For those who haven’t got the chance to experience the 2015 Milan Expo in person, now is time to take a close look at the Italian city.
The Italian Institute of Culture and Today Art Museum are presenting “Exploring Milan: 100 Shoots from the Expo City and its Surroundings,?a photography exhibition featuring more than 90 pictures by renowned Italian photographer Roberto Goffi.
The exhibition not only presents Milan during the Expo period, but also the city in its ancient and modern times.
“It’s a journey through Milan and its surroundings, a thorough glance to highlight the thousands of shades of metropolis. A web of stratified mazes makes up any big city and its hinterland. To unravel its intricacies and narrate their stories, we need tracks to follow and keys for interpretation,” Goffi said.
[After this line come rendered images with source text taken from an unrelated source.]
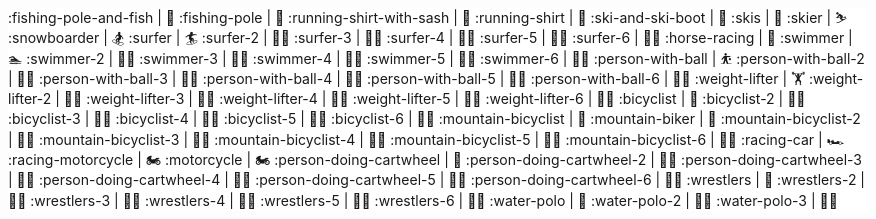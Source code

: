:fishing-pole-and-fish | 🎣
:fishing-pole | 🎣
:running-shirt-with-sash | 🎽
:running-shirt | 🎽
:ski-and-ski-boot | 🎿
:skis | 🎿
:skier | ⛷
:snowboarder | 🏂
:surfer | 🏄
:surfer-2 | 🏄🏻
:surfer-3 | 🏄🏼
:surfer-4 | 🏄🏽
:surfer-5 | 🏄🏾
:surfer-6 | 🏄🏿
:horse-racing | 🏇
:swimmer | 🏊
:swimmer-2 | 🏊🏻
:swimmer-3 | 🏊🏼
:swimmer-4 | 🏊🏽
:swimmer-5 | 🏊🏾
:swimmer-6 | 🏊🏿
:person-with-ball | ⛹
:person-with-ball-2 | ⛹🏻
:person-with-ball-3 | ⛹🏼
:person-with-ball-4 | ⛹🏽
:person-with-ball-5 | ⛹🏾
:person-with-ball-6 | ⛹🏿
:weight-lifter | 🏋
:weight-lifter-2 | 🏋🏻
:weight-lifter-3 | 🏋🏼
:weight-lifter-4 | 🏋🏽
:weight-lifter-5 | 🏋🏾
:weight-lifter-6 | 🏋🏿
:bicyclist | 🚴
:bicyclist-2 | 🚴🏻
:bicyclist-3 | 🚴🏼
:bicyclist-4 | 🚴🏽
:bicyclist-5 | 🚴🏾
:bicyclist-6 | 🚴🏿
:mountain-bicyclist | 🚵
:mountain-biker | 🚵
:mountain-bicyclist-2 | 🚵🏻
:mountain-bicyclist-3 | 🚵🏼
:mountain-bicyclist-4 | 🚵🏽
:mountain-bicyclist-5 | 🚵🏾
:mountain-bicyclist-6 | 🚵🏿
:racing-car | 🏎
:racing-motorcycle | 🏍
:motorcycle | 🏍
:person-doing-cartwheel | 🤸
:person-doing-cartwheel-2 | 🤸🏻
:person-doing-cartwheel-3 | 🤸🏼
:person-doing-cartwheel-4 | 🤸🏽
:person-doing-cartwheel-5 | 🤸🏾
:person-doing-cartwheel-6 | 🤸🏿
:wrestlers | 🤼
:wrestlers-2 | 🤼🏻
:wrestlers-3 | 🤼🏼
:wrestlers-4 | 🤼🏽
:wrestlers-5 | 🤼🏾
:wrestlers-6 | 🤼🏿
:water-polo | 🤽
:water-polo-2 | 🤽🏻
:water-polo-3 | 🤽🏼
Born in 1948 in Turin, Goffi was an architect before he turned to photography in 1977. Now a well-respected photographer, he is skilled in the discovery and reuse of ancient techniques.
The more than 90 images presented can be separated into four sections: Milan the Ephemeral, Milan the Laborious, Milan the Secretive and Milan’s ancient roots.
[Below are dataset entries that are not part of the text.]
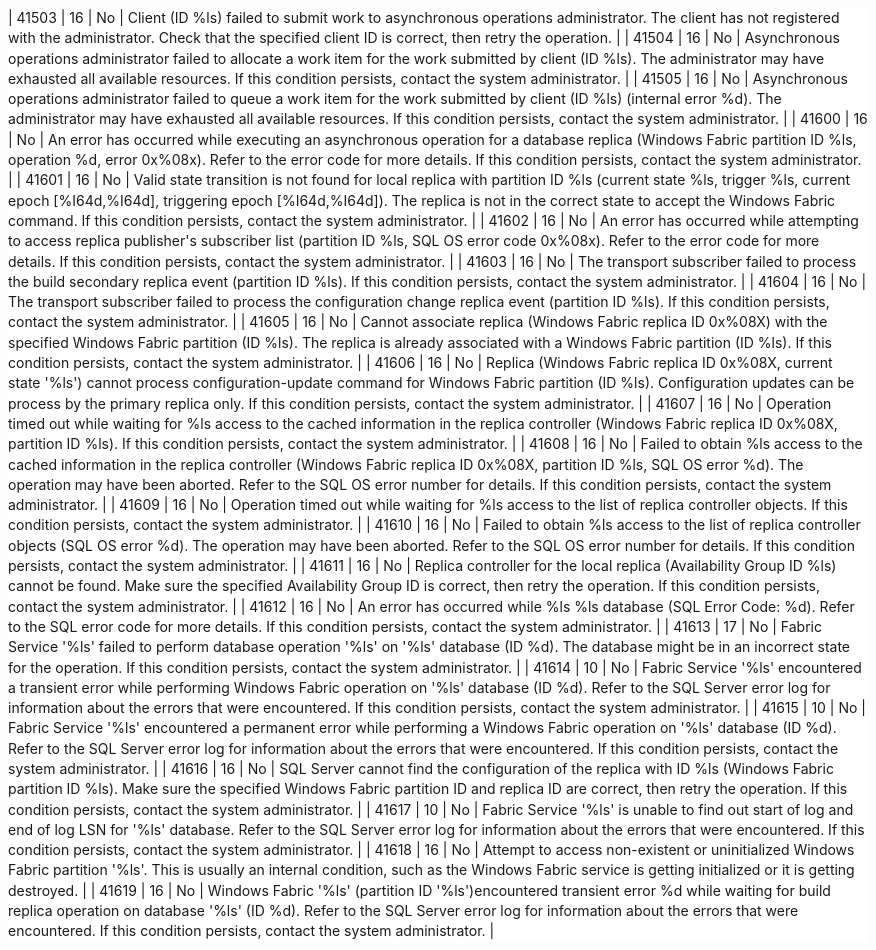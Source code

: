 | 41503 | 16 | No | Client (ID %ls) failed to submit work to asynchronous operations administrator.  The client has not registered with the administrator.  Check that the specified client ID is correct, then retry the operation. |
| 41504 | 16 | No | Asynchronous operations administrator failed to allocate a work item for the work submitted by client (ID %ls).  The administrator may have exhausted all available resources.  If this condition persists, contact the system administrator. |
| 41505 | 16 | No | Asynchronous operations administrator failed to queue a work item for the work submitted by client (ID %ls) (internal error %d).  The administrator may have exhausted all available resources.  If this condition persists, contact the system administrator. |
| 41600 | 16 | No | An error has occurred while executing an asynchronous operation for a database replica (Windows Fabric partition ID %ls, operation %d, error 0x%08x).  Refer to the error code for more details.  If this condition persists, contact the system administrator. |
| 41601 | 16 | No | Valid state transition is not found for local replica with partition ID %ls (current state %ls, trigger %ls, current epoch \[%I64d,%I64d\], triggering epoch \[%I64d,%I64d\]).  The replica is not in the correct state to accept the Windows Fabric command.  If this condition persists, contact the system administrator. |
| 41602 | 16 | No | An error has occurred while attempting to access replica publisher's subscriber list (partition ID %ls, SQL OS error code 0x%08x).  Refer to the error code for more details.  If this condition persists, contact the system administrator. |
| 41603 | 16 | No | The transport subscriber failed to process the build secondary replica event (partition ID %ls).  If this condition persists, contact the system administrator. |
| 41604 | 16 | No | The transport subscriber failed to process the configuration change replica event (partition ID %ls).  If this condition persists, contact the system administrator. |
| 41605 | 16 | No | Cannot associate replica (Windows Fabric replica ID 0x%08X) with the specified Windows Fabric partition (ID %ls).  The replica is already associated with a Windows Fabric partition (ID %ls).  If this condition persists, contact the system administrator. |
| 41606 | 16 | No | Replica (Windows Fabric replica ID 0x%08X, current state '%ls') cannot process configuration-update command for Windows Fabric partition (ID %ls).  Configuration updates can be process by the primary replica only.  If this condition persists, contact the system administrator. |
| 41607 | 16 | No | Operation timed out while waiting for %ls access to the cached information in the replica controller (Windows Fabric replica ID 0x%08X, partition ID %ls).  If this condition persists, contact the system administrator. |
| 41608 | 16 | No | Failed to obtain %ls access to the cached information in the replica controller (Windows Fabric replica ID 0x%08X, partition ID %ls, SQL OS error %d).  The operation may have been aborted.  Refer to the SQL OS error number for details.  If this condition persists, contact the system administrator. |
| 41609 | 16 | No | Operation timed out while waiting for %ls access to the list of replica controller objects.  If this condition persists, contact the system administrator. |
| 41610 | 16 | No | Failed to obtain %ls access to the list of replica controller objects (SQL OS error %d).  The operation may have been aborted.  Refer to the SQL OS error number for details.  If this condition persists, contact the system administrator. |
| 41611 | 16 | No | Replica controller for the local replica (Availability Group ID %ls) cannot be found.  Make sure the specified Availability Group ID is correct, then retry the operation.  If this condition persists, contact the system administrator. |
| 41612 | 16 | No | An error has occurred while %ls %ls database (SQL Error Code: %d).  Refer to the SQL error code for more details.  If this condition persists, contact the system administrator. |
| 41613 | 17 | No | Fabric Service '%ls' failed to perform database operation '%ls' on '%ls' database (ID %d).  The database might be in an incorrect state for the operation.  If this condition persists, contact the system administrator. |
| 41614 | 10 | No | Fabric Service '%ls' encountered a transient error while performing Windows Fabric operation on '%ls' database (ID %d).  Refer to the SQL Server error log for information about the errors that were encountered.  If this condition persists, contact the system administrator. |
| 41615 | 10 | No | Fabric Service '%ls' encountered a permanent error while performing a Windows Fabric operation on '%ls' database (ID %d).  Refer to the SQL Server error log for information about the errors that were encountered.  If this condition persists, contact the system administrator. |
| 41616 | 16 | No | SQL Server cannot find the configuration of the replica with ID %ls (Windows Fabric partition ID %ls).  Make sure the specified Windows Fabric partition ID and replica ID are correct, then retry the operation.  If this condition persists, contact the system administrator. |
| 41617 | 10 | No | Fabric Service '%ls' is unable to find out start of log and end of log LSN for '%ls' database.  Refer to the SQL Server error log for information about the errors that were encountered.  If this condition persists, contact the system administrator. |
| 41618 | 16 | No | Attempt to access non-existent or uninitialized Windows Fabric partition '%ls'.  This is usually an internal condition, such as the Windows Fabric service is getting initialized or it is getting destroyed. |
| 41619 | 16 | No | Windows Fabric '%ls' (partition ID '%ls')encountered transient error %d while waiting for build replica operation on database '%ls' (ID %d).  Refer to the SQL Server error log for information about the errors that were encountered.  If this condition persists, contact the system administrator. |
In the first section, Goffi portrays the contemporary spirit of the Expo, programmatically ephemeral, through cold images on industrial paper and put on aluminum plates.
The other three sections show layers of the past, sometimes recent but always long-lasting. Milan the Laborious looks at the factories and waterways, as well as old buildings and modern re-inventions of the structures that defined the city when it was Europe’s economic capital.
Milan the Secretive penetrates into an array of discreet and secluded places, reflecting the personality of the denizens of Milan, their concreteness, their reluctance towards ostentation and their tendency to hide shy treasures.
The last section investigates the city’s ancient origins and is read as shreds of visual poetry, growing soil and origin of everything.
Goffi favors black and white images. Like the color-gradation technique of traditional Chinese paintings, he combines plain colors with the sensitized watercolor paper to accentuate their poetic aspects. Some also contain traces of pencil drawings and hand-coloring.
Poetry is an important part of Goffi’s artistic language. By adding lines of poetry to his photographs, he clearly presents their implicit meaning.